A lot of work was done in the build-up to better understand how to set up the car and prepare the tyres to avoid overloading the rear axle. That provided a stronger baseline for the weekend and Mercedes is convinced this is a legitimate step.

“The big programme we were looking at was to try and get the car a bit more predictable through the weekend,” trackside engineering leader Andrew Shovlin said.

“What we found is that we can get it in a window but if the wind changes, the track temp changes, it quickly falls out of it and that was leading to poor performance in race and qualifying.

“Now there’s no doubt that we’re not where we need to be at the moment, we know that and we know that we’ve got work to do.

“But certainly working with the car across the weekend was easier, the balance of the car was more consistent.

“There are issues that we need to get on top of but we seem to have a more stable platform, one where its behaviour through the whole weekend is more consistent.”

Hamilton was encouraged by progress through practice and qualifying and was far more confident in the Mercedes W15, but described the car in the race as “pretty bad”.

He finished ninth after abandoning an attempted one-stop strategy, not helped by minor damage sustained in a brush with Charles Leclerc. This did not cause a dramatic total loss of downforce but it did induce more understeer into a car that was already understeering – which took its toll over a stint, especially the first one, as Mercedes had taken out some front wing before the race.

Despite Hamilton’s disappointment it’s fair to say Mercedes couldn’t show its true pace in the race in particular because of the strategy that cost significant time in the long first stint.

As Wolff said, Mercedes was better than the result suggested – although the prospect of a podium finish seems over-optimistic.

WHAT’S BEEN MISLEADING MERCEDES

The generally smoother weekend and improved qualifying showing, regardless of the final result, explains why Mercedes can at least be slightly encouraged. In particular, the pace in the high-speed first sector was positive.

Year-on-year Mercedes was 0.332s faster in the first sector: the second biggest gain of any team, with the W14 having been extremely mediocre through the sweeps in 2023.

So this was another real silver lining. As Wolff said: “It was one of the worst tracks for us last year and we're pretty close to the frontrunners - not Max, but the guys behind, in qualifying.

“That came as a surprise. We were very quick through the esses, where last year we were nowhere.”

But beyond the gains Mercedes has made with its car, there is a point of confusion. Something about its development tools has been misleading the team. There has been talk of potential miscorrelation for several weekends now, beyond what would be considered a normal amount between the virtual world and the track.

Wolff said in Japan that the downforce Mercedes expects from this car is there, and is measurable, it just is not turning into performance.

“We're measuring downforce with our sensors, pressure taps, and it's saying we have 70 points more downforce in a particular corner in Melbourne than we had last year, but on the laptime, it's not a km/h faster,” Wolff said.

“So where is the limitation?
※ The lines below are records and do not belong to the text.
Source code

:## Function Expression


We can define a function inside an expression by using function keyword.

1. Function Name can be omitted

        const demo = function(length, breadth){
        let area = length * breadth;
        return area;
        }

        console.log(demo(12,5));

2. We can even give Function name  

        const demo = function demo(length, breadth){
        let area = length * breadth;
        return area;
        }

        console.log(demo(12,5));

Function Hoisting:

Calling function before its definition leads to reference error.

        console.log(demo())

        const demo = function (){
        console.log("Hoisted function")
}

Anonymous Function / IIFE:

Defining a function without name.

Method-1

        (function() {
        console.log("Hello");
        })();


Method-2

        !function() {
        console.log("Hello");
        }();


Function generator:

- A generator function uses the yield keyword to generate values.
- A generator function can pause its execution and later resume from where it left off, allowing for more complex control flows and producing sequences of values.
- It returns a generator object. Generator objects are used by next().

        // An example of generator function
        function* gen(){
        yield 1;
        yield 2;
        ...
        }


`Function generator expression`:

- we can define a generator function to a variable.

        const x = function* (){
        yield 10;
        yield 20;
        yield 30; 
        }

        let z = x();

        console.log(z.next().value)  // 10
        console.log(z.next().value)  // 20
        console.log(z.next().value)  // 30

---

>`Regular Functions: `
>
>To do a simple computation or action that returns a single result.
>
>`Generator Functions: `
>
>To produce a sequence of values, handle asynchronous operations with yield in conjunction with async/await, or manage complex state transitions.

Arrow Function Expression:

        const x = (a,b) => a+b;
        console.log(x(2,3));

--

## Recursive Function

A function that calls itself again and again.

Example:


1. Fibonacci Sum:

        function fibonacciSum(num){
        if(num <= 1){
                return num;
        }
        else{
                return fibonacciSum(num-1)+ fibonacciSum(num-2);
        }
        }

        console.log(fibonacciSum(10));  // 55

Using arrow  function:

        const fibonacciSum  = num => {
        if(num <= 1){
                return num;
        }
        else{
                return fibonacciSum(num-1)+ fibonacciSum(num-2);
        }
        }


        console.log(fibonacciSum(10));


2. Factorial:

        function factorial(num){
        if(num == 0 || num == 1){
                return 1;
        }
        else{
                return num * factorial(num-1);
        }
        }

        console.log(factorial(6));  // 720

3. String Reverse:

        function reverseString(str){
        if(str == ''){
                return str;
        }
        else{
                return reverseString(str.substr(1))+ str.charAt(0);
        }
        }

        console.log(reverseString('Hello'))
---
We wanted to tick some boxes to understand, is there a limitation we haven't spotted, and I think there is.”

Wolff had previously suggested that “there is still this behaviour of the car in a certain speed range that our sensors and simulations say ‘this is where we should have the downforce’, and we are not having it".

But that is not quite the case, as he emphatically confirmed this when asked by The Race to clarify if the downforce is there but the laptime isn’t.

“That's exactly what I'm saying, yeah,” he said.

“Everything over these two years that you have seen points that there should be more downforce than we believe there is. Now we've measured the downforce and it's there, we're just not able to extract the laptime out of it that we should and that simulations show us.

“And it's not trivial. I see you looking at me like 'what the hell?' - and imagine what we think!”